Clarkisha Kent著「Fat Off, Fat On: A Big Bitch Manifesto」

Fat Off, Fat On

Clarkisha Kent著「Fat Off, Fat On: A Big Bitch Manifesto

ナイジェリア系移民の子どもとしてテネシー州で育ったビッグでビッチなクィア黒人女性の著者によるマニフェスト。

序盤、いきなり自分の家族について「良い人たちではない」と書いていて、いきなり毒舌すごいなと思ったら、冗談じゃないくらい毒々しい家庭だった。ナルシシストで幼いころの著者の姉を性虐待していた父親、自分の娘である姉妹に対して「夫と浮気してるだろ」と問い詰める母親、自分のほうが肌の色が浅黒く太っていることを理由にとにかくいじめてくる姉。伝統的な価値観とキリスト教的な性役割や性規範を押し付けてくる両親と姉のいじめによって、性的に抑圧され、自分の外見に自信を持てないまま育つ。

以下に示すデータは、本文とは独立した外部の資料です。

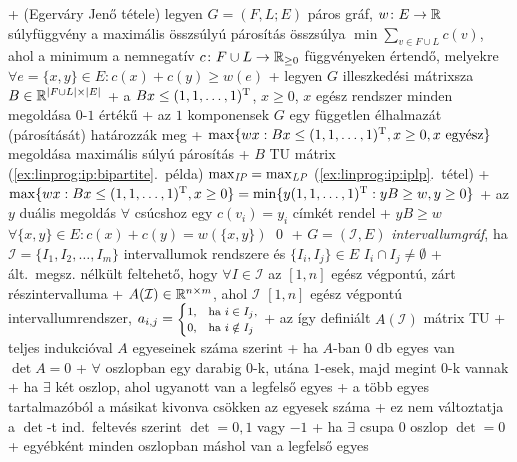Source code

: 
+ \thm (Egerváry Jenő tétele) legyen $G = (F, L; E)$ páros gráf, $w\colon E
  \to \mathbb{R}$ súlyfüggvény \RA a maximális összsúlyú párosítás összsúlya
  $\min \sum_{v \in F \cup L} c(v)$, ahol a minimum
  a nemnegatív $c\colon F \cup L \to \mathbb{R}_{\ge 0}$ függvényeken értendő, melyekre
  $\forall e = \{x, y\} \in E: c(x) + c(y) \ge w(e)$
  + \proof legyen $G$ illeszkedési mátrixsza $B \in
    \mathbb{R}^{\lvert F \cup L \rvert \times \lvert E \rvert}$
  + a $B x \le (1, 1, \ldots, 1)^{\mathrm{T}}$, $x \ge 0$, $x$ egész rendszer
    minden megoldása $0$-$1$ értékű
    + az $1$ komponensek $G$ egy független élhalmazát (párosítását)
      határozzák meg
  + $\max \{ wx : Bx \le (1, 1, \ldots, 1)^{\mathrm{T}}, x \ge 0, x \text{
    egyész} \}$ megoldása maximális súlyú párosítás
  + $B$ TU mátrix (\ref{ex:linprog:ip:bipartite}.~példa) \RA
    $\max_{\textit{IP}} = \max_{\textit{LP}}$ (\ref{ex:linprog:ip:iplp}.~tétel)
  + $\max \{ wx : Bx \le (1, 1, \ldots, 1)^{\mathrm{T}}, x \ge 0 \} = \min \{ y
    (1, 1, \ldots, 1)^{\mathrm{T}} : yB \ge w, y \ge 0 \}$
  + az $y$ duális megoldás $\forall$ csúcshoz egy $c(v_i) = y_i$
    címkét rendel
    + $y B \ge w$ \RA $\forall \{x, y\} \in E: c(x) + c(y) = w(\{x,
    y\})$ \qed
+ \dfn $G = (\mathcal{I}, E)$ \emph{intervallumgráf}, ha $\mathcal{I}
  = \{I_1, I_2, \ldots, I_m \}$ intervallumok rendszere és $\{ I_i, I_j
  \} \in E$ \LRA $I_i \cap I_j \ne \emptyset$
  + ált.~megsz. nélkült feltehető, hogy $\forall I \in \mathcal{I}$ az $[1, n]$
  egész végpontú, zárt részintervalluma
+ $A(\mathcal{I}) \in \mathbb{R}^{n \times m}$, ahol $\mathcal{I}$ $[1, n]$ egész
  végpontú intervallumrendszer, $a_{i, j} = \text{\footnotesize$\begin{cases}
      1, &\text{ha $i \in I_j$,} \\
      0, &\text{ha $i \notin I_j$}
    \end{cases}$}$
  + \lemma az így definiált $A(\mathcal{I})$ mátrix TU
  + \proof teljes indukcióval $A$ egyeseinek száma szerint
    + ha $A$-ban $0$ db egyes van \RA $\det A = 0$
    + $\forall$ oszlopban egy darabig $0$-k, utána $1$-esek, majd
      megint $0$-k vannak
    + ha $\exists$ két oszlop, ahol ugyanott van a legfelső egyes
      + a több egyes tartalmazóból a másikat kivonva csökken az
        egyesek száma
      + ez nem változtatja a $\det$-t \RA ind.~feltevés szerint
        $\det = 0, 1$ vagy $-1$
    + ha $\exists$ csupa $0$ oszlop \RA $\det = 0$
    + egyébként minden oszlopban máshol van a legfelső egyes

人種差別と家庭内やナイジェリア移民コミュニティ内のカラー差別、ボディイメージやバイセクシュアリティ・デミセクシュアリティをめぐる葛藤、太っている自分に対する社会の偏見を内面化してしまい無理なダイエットをしたり自殺を考えたりした経験、自信がないせいでセックス経験のないまま年齢を重ねた結果さらにこじらせてしまった話、何人かの男性や女性と付き合おうとしていろいろうまくいかない話など、彼女の人生で起きたさまざまな出来事が口語調で次から次へと展開する。めっちゃ分かる部分とそうでもない部分があるけど、こんな赤裸々な話わたしが聞いていいの?って思ってしまうほどブチまけていて、とにかく引き込まれる。著者本人が録音したオーディオブック版がお勧め。